The discussion will be held in the comfortable confines of the Sanford School of Public Policy at Duke University. That’s hilarious. Apparently, they want to criticize those in Raleigh but not meet too close to Raleigh. Mingling with us mere mortals is dangerous business.
Anyway, what are their concerns? According to their press release,
Laws already passed and in the works will impede economic recovery, restrict democracy, stifle critical thought and undercut a century of reforms to promote opportunity, widely shared prosperity, and the common good. This radical u-turn in policy demands public scrutiny and discussion, which the forum aims to encourage.
I should point out that forced sterilization (eugenics) was sold to the public on the basis that it served the common good to sterilize mentally ill and indigent folks. I know. That is a sore subject for progressives and their intellectual allies. But, hey, their press release mentions a “century of reforms” and North Carolina’s eugenics program occurred in the last century. Regardless, forced sterilization will not be on their agenda.
That is not to say eugenics is irrelevant. You see, professors often lament that our world (or state) does not correspond to their vision of our world (or state). When the distance between their vision and reality widens, you get “public scrutiny and discussion” on March 28 at Duke University. When the distance between their vision and reality narrows, you get social engineering.

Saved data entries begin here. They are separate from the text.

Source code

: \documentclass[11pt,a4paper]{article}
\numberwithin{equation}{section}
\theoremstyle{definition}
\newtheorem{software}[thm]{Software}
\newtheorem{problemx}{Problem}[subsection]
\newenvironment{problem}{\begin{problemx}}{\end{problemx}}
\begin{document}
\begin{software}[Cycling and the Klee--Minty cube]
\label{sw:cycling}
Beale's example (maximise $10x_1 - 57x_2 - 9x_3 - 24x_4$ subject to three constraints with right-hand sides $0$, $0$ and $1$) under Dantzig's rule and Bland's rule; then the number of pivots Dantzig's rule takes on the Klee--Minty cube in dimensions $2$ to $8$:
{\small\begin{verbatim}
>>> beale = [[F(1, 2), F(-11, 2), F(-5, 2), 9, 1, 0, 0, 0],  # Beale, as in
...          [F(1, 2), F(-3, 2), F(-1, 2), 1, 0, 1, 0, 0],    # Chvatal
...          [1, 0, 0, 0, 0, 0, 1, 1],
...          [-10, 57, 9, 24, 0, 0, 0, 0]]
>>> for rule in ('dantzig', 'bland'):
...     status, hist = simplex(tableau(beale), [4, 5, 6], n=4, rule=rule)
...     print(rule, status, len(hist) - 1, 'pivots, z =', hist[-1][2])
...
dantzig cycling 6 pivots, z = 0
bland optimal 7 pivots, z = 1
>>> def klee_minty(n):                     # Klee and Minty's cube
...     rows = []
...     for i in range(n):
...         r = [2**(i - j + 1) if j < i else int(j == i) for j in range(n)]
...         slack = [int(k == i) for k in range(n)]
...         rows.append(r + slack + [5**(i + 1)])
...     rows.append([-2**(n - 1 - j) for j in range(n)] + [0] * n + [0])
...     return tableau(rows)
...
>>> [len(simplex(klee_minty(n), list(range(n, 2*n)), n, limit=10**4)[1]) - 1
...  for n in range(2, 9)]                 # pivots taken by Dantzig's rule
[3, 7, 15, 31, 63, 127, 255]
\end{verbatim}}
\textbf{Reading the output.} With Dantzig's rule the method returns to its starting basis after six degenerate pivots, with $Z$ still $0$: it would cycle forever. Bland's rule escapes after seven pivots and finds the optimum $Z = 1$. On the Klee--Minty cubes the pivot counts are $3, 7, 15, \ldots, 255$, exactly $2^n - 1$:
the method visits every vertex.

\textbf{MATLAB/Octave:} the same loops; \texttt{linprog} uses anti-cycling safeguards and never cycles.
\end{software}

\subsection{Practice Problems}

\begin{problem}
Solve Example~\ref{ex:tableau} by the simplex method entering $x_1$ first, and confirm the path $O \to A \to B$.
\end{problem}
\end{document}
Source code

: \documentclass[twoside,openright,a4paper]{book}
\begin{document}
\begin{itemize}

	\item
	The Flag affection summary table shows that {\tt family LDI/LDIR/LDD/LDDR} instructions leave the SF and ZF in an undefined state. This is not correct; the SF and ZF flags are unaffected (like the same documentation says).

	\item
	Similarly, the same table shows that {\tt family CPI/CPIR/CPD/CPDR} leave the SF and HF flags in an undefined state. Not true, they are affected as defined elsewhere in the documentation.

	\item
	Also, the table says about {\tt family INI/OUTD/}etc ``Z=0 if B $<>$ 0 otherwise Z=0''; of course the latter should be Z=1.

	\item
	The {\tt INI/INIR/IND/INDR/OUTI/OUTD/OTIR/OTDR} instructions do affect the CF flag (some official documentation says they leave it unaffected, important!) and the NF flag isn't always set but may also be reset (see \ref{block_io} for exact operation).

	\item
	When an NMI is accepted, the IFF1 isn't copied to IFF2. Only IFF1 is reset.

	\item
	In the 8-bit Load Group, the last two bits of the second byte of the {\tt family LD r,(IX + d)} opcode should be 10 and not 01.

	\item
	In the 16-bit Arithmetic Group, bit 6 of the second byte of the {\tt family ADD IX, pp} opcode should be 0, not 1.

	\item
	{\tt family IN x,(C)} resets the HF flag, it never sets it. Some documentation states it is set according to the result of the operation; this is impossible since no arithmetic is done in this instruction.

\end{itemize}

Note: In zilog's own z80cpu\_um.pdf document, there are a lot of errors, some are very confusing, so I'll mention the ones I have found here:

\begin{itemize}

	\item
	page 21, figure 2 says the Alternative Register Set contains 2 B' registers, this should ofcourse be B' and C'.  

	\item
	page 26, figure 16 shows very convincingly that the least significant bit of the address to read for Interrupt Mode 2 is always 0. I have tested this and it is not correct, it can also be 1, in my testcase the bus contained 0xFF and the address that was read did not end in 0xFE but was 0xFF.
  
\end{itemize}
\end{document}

When the distance between their vision and reality widens, you also get op-eds like the one recently published in the News & Observer. Two professors, Samuel Odom or UNC-Chapel Hill and Kenneth Dodge of Duke University, complain that “NC lawmakers should enlist expert aid about how to invest in early education.” They offer two recommendations,
First, they [Governor McCrory and state legislators] should include the early childhood experts who created and now lead our nationally recognized programs because they know the science of child development. Second, they should include third-party scientific researchers, like those at our universities, because they can provide objective evidence about the effectiveness and economic returns on investment in early care and education for poor children.
The truth is that neither Odom nor Dodge know if our elected officials consult with experts in child development or early childhood education. They assume that “experts” have not been included because the state’s preschool programs do not reflect the prekindergarten Shangri-La envisioned by their experts.

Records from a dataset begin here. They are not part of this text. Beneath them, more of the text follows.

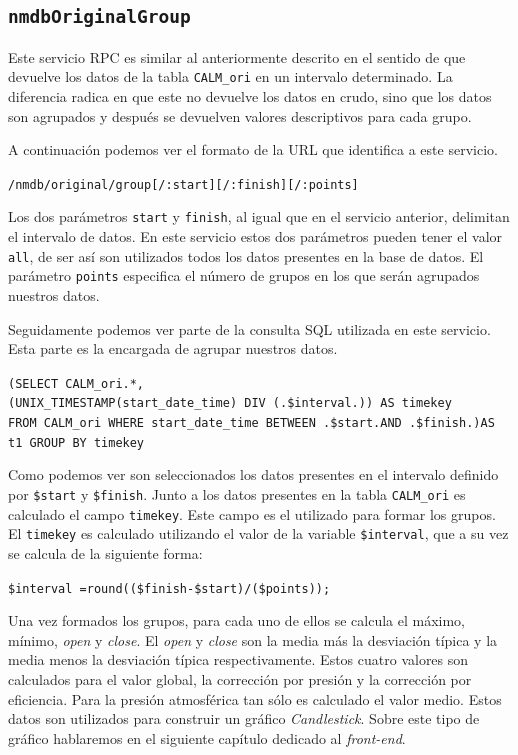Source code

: 	\subsection{\texttt{nmdbOriginalGroup}}
		Este servicio RPC es similar al anteriormente descrito en el sentido de que devuelve los datos de la tabla \texttt{CALM\_ori} en un
		intervalo determinado. La diferencia radica en que este no devuelve los datos en crudo, sino que los datos son agrupados y después se
		devuelven valores descriptivos para cada grupo.
		\par
		A continuación podemos ver el formato de la URL que identifica a este servicio.
			\begin{center} \texttt{/nmdb/original/group[/:start][/:finish][/:points]}  \end{center} 
		Los dos parámetros \texttt{start} y \texttt{finish}, al igual que en el servicio anterior, delimitan el intervalo de datos. En este
		servicio estos dos parámetros pueden tener el valor \texttt{all}, de ser así son utilizados todos los datos presentes en la base de
		datos. El parámetro \texttt{points} especifica el número de grupos en los que serán agrupados nuestros datos. 
		\par
		Seguidamente podemos ver parte de la consulta SQL utilizada en este servicio. Esta parte es la encargada de agrupar nuestros datos.
			\begin{center} \texttt{(SELECT CALM\_ori.*,
			  		\\	(UNIX\_TIMESTAMP(start\_date\_time) DIV (.\$interval.)) AS timekey  
				      	\\	FROM CALM\_ori WHERE start\_date\_time BETWEEN \cc.\$start.\cc AND \cc.\$finish.\cc)AS t1  GROUP BY timekey}
			\end{center} 
		Como podemos ver son seleccionados los datos presentes en el intervalo definido por \texttt{\$start} y \texttt{\$finish}. Junto a los
		datos presentes en la tabla \texttt{CALM\_ori} es calculado el campo \texttt{timekey}. Este campo es el utilizado para formar los
		grupos. El \texttt{timekey} es calculado utilizando el valor de la variable \texttt{\$interval}, que a su vez se calcula de la
		siguiente forma:
			\begin{center} \texttt{\$interval =round((\$finish-\$start)/(\$points));}  \end{center} 
		Una vez formados los grupos, para cada uno de ellos se calcula el máximo, mínimo, \emph{open} y \emph{close}. El \emph{open} y
		\emph{close} son la media más la desviación típica y la media menos la desviación típica respectivamente. Estos cuatro valores son
		calculados para el valor global, la corrección por presión y la corrección por eficiencia. Para la presión atmosférica tan sólo es
		calculado el valor medio. Estos datos son utilizados para construir un gráfico \emph{Candlestick}. Sobre este tipo de gráfico
		hablaremos en el siguiente capítulo dedicado al \emph{front-end}.
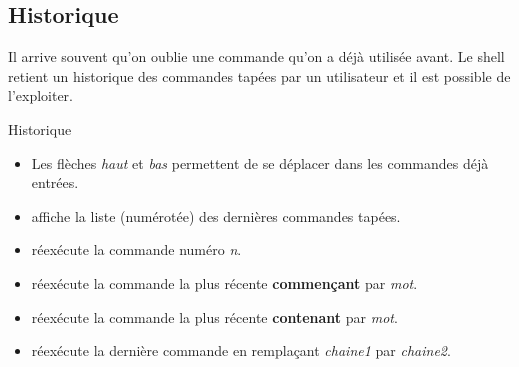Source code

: \documentclass[a4paper,11pt]{style-esi/td}
\begin{document}



	\subsection{Historique}

		Il arrive souvent qu'on oublie une commande qu'on a déjà utilisée avant.
		Le shell retient un historique des commandes tapées par un utilisateur
		et il est possible de l'exploiter.
		
		\begin{theorie}{Historique}
			\begin{itemize}
			\item 
				Les flèches \emph{haut} et \emph{bas}
				permettent de se déplacer dans les commandes déjà entrées.
			\item 
				 affiche la liste (numérotée)
				des dernières commandes tapées.
			\item 
				 réexécute la commande numéro \emph{n}.
			\item 
				 réexécute la commande la plus récente 
				\textbf{commençant} par \emph{mot}.
			\item 
				 réexécute la commande la plus récente 
				\textbf{contenant} par \emph{mot}.
			\item 
				 réexécute la dernière commande
				en remplaçant \emph{chaine1} par \emph{chaine2}.
			\end{itemize}
		\end{theorie}
				
\end{document}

I am not an expert in the field, but I can save the state a great deal of time and money spent on consulting fees by summarizing what every one of their experts will say – SPEND A LOT MORE TAXPAYER MONEY ON EARLY CHILDHOOD EDUCATION. You’re welcome.
Overall, I appreciate the fact that college professors are taking an interest in policy and politics. I welcome their contribution to a discussion and debate that has existed long before their arrival.